UnknownUnicorn2538164

Long term look at gold (annotated)

COMEX:GC1!   Gold Futures
This is a followup to a previous long-term look at gold. Here the gold futures price since 1976 is drawn on a log-scale. The bottom most line models roughly a 4% growth rate and runs through the low's in the 70's and early 2000. After 2000, gold really took off and followed a much steeper growth rate that I think reflects the tremendous price inflation that we saw in the services economy, i.e. healthcare, housing, education, and so on. Since bouncing off the 50% retracement in 2016 gold has been casually following a less steeper line that may be indicitive of some new era, to early to tell. If they decide to take gold lower then we may well be heading for price normalize along the ~4% line shown here.
Comment:
In thinking about this chart a little more it seems to me that the bounce that occurred in the 2016 and the subsequent march higher in the gold price could be motivated by the massive levels of government spending, and in particular debt levels.

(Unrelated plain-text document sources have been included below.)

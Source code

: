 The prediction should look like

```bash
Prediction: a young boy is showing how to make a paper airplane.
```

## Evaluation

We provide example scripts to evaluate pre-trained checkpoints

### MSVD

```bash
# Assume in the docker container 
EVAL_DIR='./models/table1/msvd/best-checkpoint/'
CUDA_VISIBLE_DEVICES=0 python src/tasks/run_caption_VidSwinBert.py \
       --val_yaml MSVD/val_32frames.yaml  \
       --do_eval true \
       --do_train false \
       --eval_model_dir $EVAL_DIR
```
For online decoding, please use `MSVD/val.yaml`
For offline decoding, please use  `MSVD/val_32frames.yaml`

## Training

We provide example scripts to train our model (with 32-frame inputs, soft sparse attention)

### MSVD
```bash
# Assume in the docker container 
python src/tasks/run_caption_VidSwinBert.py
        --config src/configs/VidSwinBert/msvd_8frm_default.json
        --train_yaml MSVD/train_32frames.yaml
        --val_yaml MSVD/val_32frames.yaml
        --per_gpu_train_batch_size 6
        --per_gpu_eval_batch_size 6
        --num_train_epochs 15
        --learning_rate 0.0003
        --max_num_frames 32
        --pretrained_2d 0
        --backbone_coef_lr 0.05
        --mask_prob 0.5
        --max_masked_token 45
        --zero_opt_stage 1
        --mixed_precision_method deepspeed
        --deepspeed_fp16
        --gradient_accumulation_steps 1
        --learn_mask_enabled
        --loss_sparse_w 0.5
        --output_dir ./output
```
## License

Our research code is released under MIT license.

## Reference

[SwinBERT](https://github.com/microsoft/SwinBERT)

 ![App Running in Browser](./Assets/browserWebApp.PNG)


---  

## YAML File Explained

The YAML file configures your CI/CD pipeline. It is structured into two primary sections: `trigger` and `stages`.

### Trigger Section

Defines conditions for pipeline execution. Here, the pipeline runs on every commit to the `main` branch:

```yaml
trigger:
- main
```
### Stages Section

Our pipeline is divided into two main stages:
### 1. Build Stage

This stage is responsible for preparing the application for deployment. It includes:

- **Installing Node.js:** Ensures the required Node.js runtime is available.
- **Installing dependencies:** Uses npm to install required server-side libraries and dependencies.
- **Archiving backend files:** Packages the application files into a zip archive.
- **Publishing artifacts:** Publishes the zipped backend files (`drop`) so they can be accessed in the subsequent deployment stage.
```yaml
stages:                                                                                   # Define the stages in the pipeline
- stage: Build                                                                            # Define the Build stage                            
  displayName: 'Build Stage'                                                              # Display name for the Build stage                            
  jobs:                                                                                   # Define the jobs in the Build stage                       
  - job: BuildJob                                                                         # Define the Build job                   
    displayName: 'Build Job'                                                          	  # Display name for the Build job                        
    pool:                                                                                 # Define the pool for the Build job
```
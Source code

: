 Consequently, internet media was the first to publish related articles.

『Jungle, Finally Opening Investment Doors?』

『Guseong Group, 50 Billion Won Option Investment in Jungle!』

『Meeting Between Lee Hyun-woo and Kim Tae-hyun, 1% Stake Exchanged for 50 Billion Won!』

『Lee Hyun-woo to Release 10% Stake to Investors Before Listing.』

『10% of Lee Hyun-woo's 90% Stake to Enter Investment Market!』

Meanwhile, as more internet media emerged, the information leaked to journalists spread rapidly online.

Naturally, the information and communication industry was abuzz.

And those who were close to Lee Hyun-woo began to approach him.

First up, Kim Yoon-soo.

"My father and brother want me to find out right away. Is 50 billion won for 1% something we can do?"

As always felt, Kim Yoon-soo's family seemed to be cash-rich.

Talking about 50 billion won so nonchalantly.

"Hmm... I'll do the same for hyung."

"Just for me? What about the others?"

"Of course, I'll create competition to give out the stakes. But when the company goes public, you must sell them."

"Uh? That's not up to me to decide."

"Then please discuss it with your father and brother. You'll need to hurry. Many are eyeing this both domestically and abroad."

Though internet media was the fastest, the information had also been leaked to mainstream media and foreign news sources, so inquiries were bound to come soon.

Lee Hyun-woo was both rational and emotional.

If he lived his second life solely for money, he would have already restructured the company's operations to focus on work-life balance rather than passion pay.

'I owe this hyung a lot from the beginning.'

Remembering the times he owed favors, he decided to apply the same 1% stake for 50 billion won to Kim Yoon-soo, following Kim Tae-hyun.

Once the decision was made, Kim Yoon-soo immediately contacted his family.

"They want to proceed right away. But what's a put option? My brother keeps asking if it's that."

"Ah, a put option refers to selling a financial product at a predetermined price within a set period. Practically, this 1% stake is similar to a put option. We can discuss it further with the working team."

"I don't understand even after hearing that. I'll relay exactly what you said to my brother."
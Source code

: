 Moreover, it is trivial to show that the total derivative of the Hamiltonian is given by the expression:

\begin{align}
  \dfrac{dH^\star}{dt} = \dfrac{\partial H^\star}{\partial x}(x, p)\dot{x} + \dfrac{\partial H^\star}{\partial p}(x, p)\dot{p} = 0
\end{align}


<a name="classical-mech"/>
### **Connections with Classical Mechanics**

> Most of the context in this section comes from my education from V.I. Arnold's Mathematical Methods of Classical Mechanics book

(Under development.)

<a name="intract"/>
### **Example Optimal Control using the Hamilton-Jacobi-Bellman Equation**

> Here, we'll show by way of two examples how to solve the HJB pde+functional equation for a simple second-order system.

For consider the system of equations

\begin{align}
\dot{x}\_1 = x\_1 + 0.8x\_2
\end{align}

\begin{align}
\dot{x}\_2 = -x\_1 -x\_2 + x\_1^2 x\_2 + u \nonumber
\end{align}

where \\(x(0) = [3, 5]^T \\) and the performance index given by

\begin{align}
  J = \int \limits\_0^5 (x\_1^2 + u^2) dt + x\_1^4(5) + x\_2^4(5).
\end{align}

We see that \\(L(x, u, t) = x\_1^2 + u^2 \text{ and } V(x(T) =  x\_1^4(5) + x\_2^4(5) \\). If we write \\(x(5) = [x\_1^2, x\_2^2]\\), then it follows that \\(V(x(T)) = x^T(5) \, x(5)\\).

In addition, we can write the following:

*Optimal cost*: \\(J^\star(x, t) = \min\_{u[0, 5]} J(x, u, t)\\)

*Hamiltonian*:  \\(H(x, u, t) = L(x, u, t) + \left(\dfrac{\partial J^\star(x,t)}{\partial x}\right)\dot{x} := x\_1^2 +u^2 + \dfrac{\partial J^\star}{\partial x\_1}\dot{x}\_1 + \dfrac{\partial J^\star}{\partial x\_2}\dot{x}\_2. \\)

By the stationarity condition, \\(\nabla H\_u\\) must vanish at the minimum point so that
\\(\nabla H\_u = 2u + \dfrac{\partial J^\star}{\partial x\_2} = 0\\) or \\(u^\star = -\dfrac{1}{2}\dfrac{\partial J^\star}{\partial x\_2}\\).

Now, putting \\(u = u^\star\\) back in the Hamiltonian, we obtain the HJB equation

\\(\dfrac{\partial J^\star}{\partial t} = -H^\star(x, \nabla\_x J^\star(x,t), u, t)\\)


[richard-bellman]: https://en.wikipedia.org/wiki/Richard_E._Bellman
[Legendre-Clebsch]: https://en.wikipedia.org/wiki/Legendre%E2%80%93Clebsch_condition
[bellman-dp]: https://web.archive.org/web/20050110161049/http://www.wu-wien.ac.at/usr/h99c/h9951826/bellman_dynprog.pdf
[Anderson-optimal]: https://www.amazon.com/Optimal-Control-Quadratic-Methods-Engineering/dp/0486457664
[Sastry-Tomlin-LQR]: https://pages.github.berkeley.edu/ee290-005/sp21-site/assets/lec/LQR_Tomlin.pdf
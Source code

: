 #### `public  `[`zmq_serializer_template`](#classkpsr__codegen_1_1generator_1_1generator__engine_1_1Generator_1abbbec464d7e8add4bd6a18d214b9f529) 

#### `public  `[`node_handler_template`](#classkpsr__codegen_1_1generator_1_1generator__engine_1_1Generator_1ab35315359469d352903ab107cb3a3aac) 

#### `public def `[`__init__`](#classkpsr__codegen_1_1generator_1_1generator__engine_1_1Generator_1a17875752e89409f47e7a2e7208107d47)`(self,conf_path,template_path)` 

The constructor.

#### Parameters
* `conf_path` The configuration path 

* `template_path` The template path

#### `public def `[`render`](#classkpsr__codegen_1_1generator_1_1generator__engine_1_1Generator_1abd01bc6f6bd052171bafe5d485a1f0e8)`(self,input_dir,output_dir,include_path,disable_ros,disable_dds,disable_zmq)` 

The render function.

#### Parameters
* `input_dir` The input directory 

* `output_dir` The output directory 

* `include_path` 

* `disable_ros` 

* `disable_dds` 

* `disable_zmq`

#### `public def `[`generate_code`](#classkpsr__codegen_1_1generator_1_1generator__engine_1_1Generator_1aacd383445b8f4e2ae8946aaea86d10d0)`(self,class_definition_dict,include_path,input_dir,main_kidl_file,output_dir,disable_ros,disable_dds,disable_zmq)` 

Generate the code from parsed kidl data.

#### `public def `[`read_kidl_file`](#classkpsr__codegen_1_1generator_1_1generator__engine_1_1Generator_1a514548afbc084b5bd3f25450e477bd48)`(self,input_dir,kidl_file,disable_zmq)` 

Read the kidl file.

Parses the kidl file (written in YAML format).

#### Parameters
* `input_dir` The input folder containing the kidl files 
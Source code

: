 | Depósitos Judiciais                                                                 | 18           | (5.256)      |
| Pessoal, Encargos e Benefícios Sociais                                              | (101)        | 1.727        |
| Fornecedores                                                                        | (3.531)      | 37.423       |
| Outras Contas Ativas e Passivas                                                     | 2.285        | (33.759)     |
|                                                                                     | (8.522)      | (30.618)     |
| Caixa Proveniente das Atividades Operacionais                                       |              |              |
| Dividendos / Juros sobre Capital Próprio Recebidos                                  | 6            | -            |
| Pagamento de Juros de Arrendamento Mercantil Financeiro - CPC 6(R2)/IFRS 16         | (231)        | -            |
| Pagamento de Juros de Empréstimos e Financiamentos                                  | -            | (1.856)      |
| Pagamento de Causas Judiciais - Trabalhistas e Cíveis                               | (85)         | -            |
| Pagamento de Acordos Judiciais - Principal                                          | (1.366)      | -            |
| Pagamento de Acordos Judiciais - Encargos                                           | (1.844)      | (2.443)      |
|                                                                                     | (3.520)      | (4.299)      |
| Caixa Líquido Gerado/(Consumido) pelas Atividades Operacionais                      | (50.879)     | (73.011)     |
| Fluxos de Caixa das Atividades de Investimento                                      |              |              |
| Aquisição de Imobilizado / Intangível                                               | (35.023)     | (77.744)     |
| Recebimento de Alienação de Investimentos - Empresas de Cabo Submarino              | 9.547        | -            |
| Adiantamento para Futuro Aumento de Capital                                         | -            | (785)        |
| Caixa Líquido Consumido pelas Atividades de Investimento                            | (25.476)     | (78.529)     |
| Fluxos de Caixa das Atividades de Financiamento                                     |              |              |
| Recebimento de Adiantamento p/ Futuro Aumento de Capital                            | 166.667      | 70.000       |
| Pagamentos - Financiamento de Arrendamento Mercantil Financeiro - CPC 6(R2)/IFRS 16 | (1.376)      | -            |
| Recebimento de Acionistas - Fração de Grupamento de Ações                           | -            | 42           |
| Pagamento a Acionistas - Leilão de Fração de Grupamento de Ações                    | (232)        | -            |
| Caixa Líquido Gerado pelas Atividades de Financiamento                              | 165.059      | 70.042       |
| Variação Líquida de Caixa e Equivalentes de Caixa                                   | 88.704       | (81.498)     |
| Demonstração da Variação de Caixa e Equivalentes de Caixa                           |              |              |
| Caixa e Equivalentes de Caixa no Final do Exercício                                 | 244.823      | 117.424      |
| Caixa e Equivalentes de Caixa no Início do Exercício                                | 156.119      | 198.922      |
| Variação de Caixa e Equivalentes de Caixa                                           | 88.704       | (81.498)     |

From 2000 to 2016 the Total Public Debt increased by a factor of about 3.4, which is in-line with the increase in gold price from the 256 low in 2000, to the 50% retracement level of 1100 in 2016. If gold does indeed track the growth in government spending (and in particular the growth in debt) then a conservative course for gold price would be roughly along the red (unknown) line in the figure. What's more, the growth in the Public Debt is actually increasing (not steady), and this trend shows no sign of ending. So the price of gold could follow a parabolic curve, rather than the straight line shown in the figure.